Extracted data →
▬▬▬▬▬▬

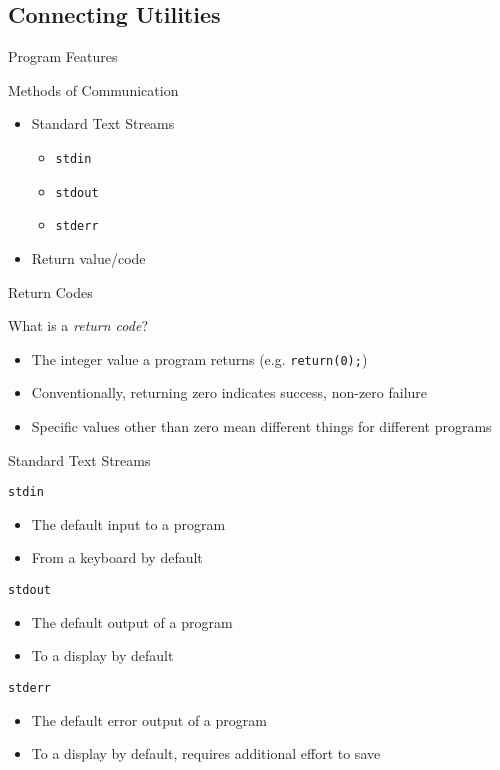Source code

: \documentclass[table,dvipsnames]{beamer}
\begin{document}
\subsection{Connecting Utilities}

\begin{frame}{Program Features}
	\begin{block}{Methods of Communication}
		\begin{itemize}
			\item Standard Text Streams
				\begin{itemize}
					\item \texttt{stdin} 
					\item \texttt{stdout}
					\item \texttt{stderr}
				\end{itemize}
			\item Return value/code
		\end{itemize}
	\end{block}
\end{frame}

\begin{frame}{Return Codes}
	\begin{block}{What is a \emph{return code}?}
		\begin{itemize}
			\item The integer value a program returns (e.g. \texttt{return(0);})
			\item Conventionally, returning zero indicates success, non-zero
				failure
			\item Specific values other than zero mean different things for
				different programs
		\end{itemize}
	\end{block}
\end{frame}

\begin{frame}{Standard Text Streams}
	\begin{block}{\texttt{stdin}}
		\begin{itemize}
			\item The default input to a program
			\item From a keyboard by default
		\end{itemize}
	\end{block}
	\begin{block}{\texttt{stdout}}
		\begin{itemize}
			\item The default output of a program
			\item To a display by default
		\end{itemize}
	\end{block}
	\begin{block}{\texttt{stderr}}
		\begin{itemize}
			\item The default error output of a program
			\item To a display by default, requires additional effort to save
		\end{itemize}
	\end{block}
\end{frame}
\end{document}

▬▬▬▬▬▬

Activity → The answer should be an exact copy of the lines from the one containing "effort to save" through the last line of the entries, both included.

Answer to this exercise →
			\item To a display by default, requires additional effort to save
		\end{itemize}
	\end{block}
\end{frame}
\end{document}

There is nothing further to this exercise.